I didn't reject masculinity. I idolized the manly types I saw in movies and on TV. I tried very hard to be like the other boys in school but I failed and ended up being picked on for being effeminate. In the fifth grade I had a male teacher. They put me in his class because they said I needed positive male role models. Also, I was "emotionally disturbed" and they thought he could handle me better than the female teachers could. He was a very nice man who seemed genuinely concerned about me but I was too far gone by then to respond. I did think that he was the kind of man I would like to be if I had to be one. I butched up a lot after puberty but still identified more with femininity.

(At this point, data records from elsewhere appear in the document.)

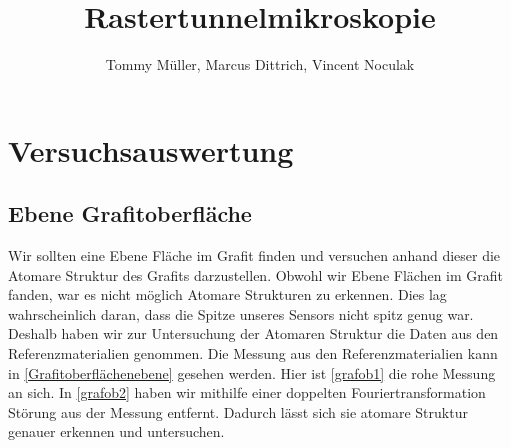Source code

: \documentclass[10pt,a4paper]{article}
\author{Tommy Müller, Marcus Dittrich, Vincent Noculak}
\title{Rastertunnelmikroskopie}
\begin{document}
\maketitle
\newpage
\tableofcontents
\newpage

\section{Versuchsauswertung}

\subsection{Ebene Grafitoberfläche}

Wir sollten eine Ebene Fläche im Grafit finden und versuchen anhand dieser die Atomare Struktur des Grafits darzustellen. Obwohl wir Ebene Flächen im Grafit fanden, war es nicht möglich Atomare Strukturen zu erkennen. Dies lag wahrscheinlich daran, dass die Spitze unseres Sensors nicht spitz genug war. Deshalb haben wir zur Untersuchung der Atomaren Struktur die Daten aus den Referenzmaterialien genommen. Die Messung aus den Referenzmaterialien kann in \ref{Grafitoberflächenebene} gesehen werden. Hier ist \ref{grafob1} die rohe Messung an sich. In \ref{grafob2} haben wir mithilfe einer doppelten Fouriertransformation Störung aus der Messung entfernt. Dadurch lässt sich sie atomare Struktur genauer erkennen und untersuchen.
\end{document}
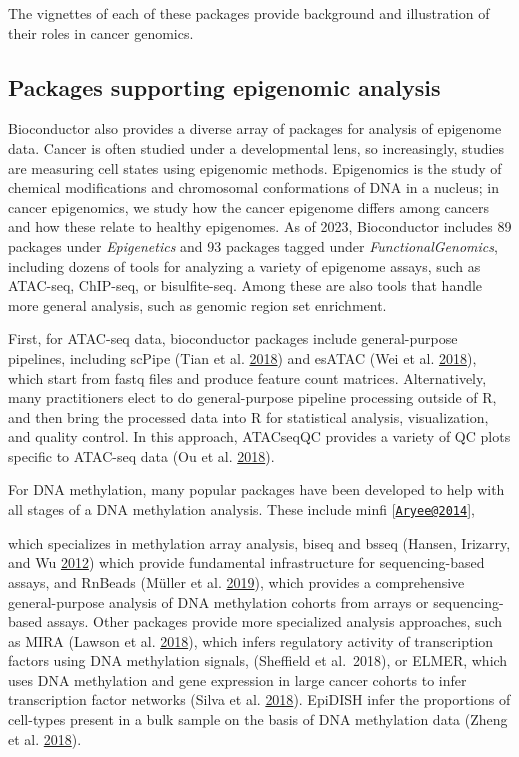 The vignettes of each of these packages provide background and
illustration of their roles in cancer genomics.

\subsection{Packages supporting epigenomic analysis}\label{packages-supporting-epigenomic-analysis}

Bioconductor also provides a diverse array of packages for analysis of epigenome
data. Cancer is often studied under a developmental lens, so increasingly, studies
are measuring cell states using epigenomic methods. Epigenomics is the study of
chemical modifications and chromosomal conformations of DNA in a nucleus; in cancer
epigenomics, we study how the cancer epigenome differs among cancers and how
these relate to healthy epigenomes. As of 2023, Bioconductor includes 89 packages
under \emph{Epigenetics} and 93 packages tagged under \emph{FunctionalGenomics}, including dozens of tools
for analyzing a variety of epigenome assays, such as ATAC-seq, ChIP-seq, or
bisulfite-seq. Among these are also tools that handle more general analysis, such
as genomic region set enrichment.

First, for ATAC-seq data, bioconductor packages include general-purpose pipelines, including scPipe
(Tian et al. \protect\hyperlink{ref-Tian2018}{2018})
and esATAC (Wei et al. \protect\hyperlink{ref-Wei2018}{2018}), which start from fastq files and produce feature count
matrices. Alternatively, many practitioners elect to do general-purpose pipeline processing outside of
R, and then bring the processed data into R for statistical analysis,
visualization, and quality control. In this approach, ATACseqQC
provides
a variety of QC plots specific to ATAC-seq data (Ou et al. \protect\hyperlink{ref-Ou2018}{2018}).

For DNA methylation, many popular packages have been developed to help with
all stages of a DNA methylation analysis. These include minfi {[}\href{mailto:Aryee@2014}{\nolinkurl{Aryee@2014}}{]},

\cite{Aryee2014}

which specializes in methylation array analysis, biseq and bsseq (Hansen, Irizarry, and Wu \protect\hyperlink{ref-Hansen2012}{2012})
which provide fundamental infrastructure for sequencing-based assays, and RnBeads
(Müller et al. \protect\hyperlink{ref-Mueller2019}{2019}), which provides a comprehensive general-purpose analysis of DNA
methylation cohorts from arrays or sequencing-based assays. Other packages provide more specialized
analysis approaches, such as MIRA (Lawson et al. \protect\hyperlink{ref-Lawson2018}{2018}), which infers regulatory
activity of transcription factors using DNA methylation signals, (Sheffield et al.~2018),
or ELMER, which uses DNA methylation and gene expression in large cancer
cohorts to infer transcription factor networks (Silva et al. \protect\hyperlink{ref-Silva2019}{2018}). EpiDISH infer
the proportions of cell-types present in a bulk sample on the basis
of DNA methylation data (Zheng et al. \protect\hyperlink{ref-Zheng2018a}{2018}).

I don't equate masculinity with machismo any more than I equate femininity with the flibertigibbet or the skank. I feel that all of us, male and female, have a combination of masculine and feminine traits. Men just tend to have a preponderence of the masculine traits and women tend to have a preponderence of the feminine traits but we all have both. So rejecting the "male image" or masculinity would be to reject some part of myself even if I was a GG. I've spent the greater part of my life suppressing and rejecting my feminine qualities and trying to fill the void with masculine qualities I didn't have. That hasn't worked out too well so I don't think rejecting any part of myself is the way to go. Instead, I'm allowing the feminine in me to bloom and we'll just have to see where it takes me.

laurajade
02-01-2011, 03:53 PM
The male image for me was spoiled during my school years. I was the outcast of the boys in school, the last picked for any sport at recess or gym, always the one they sought to pick on and belittle (most definitely to lift themselves to a higher status in boyhood amongst their peers), the one bullied by those whose self-esteem was lacking and needed a superiority boost.

On the other hand, the girls in school treated me very well. I particularly remember playing a game called four-square with the girls in my 6th grade class, and the teacher Ms. Roger (bless her heart) let me join in. Such a joy to feel included when those of my own gender were rejecting me.

Even now, I find most varieties of the male image of today rather unattractive to me.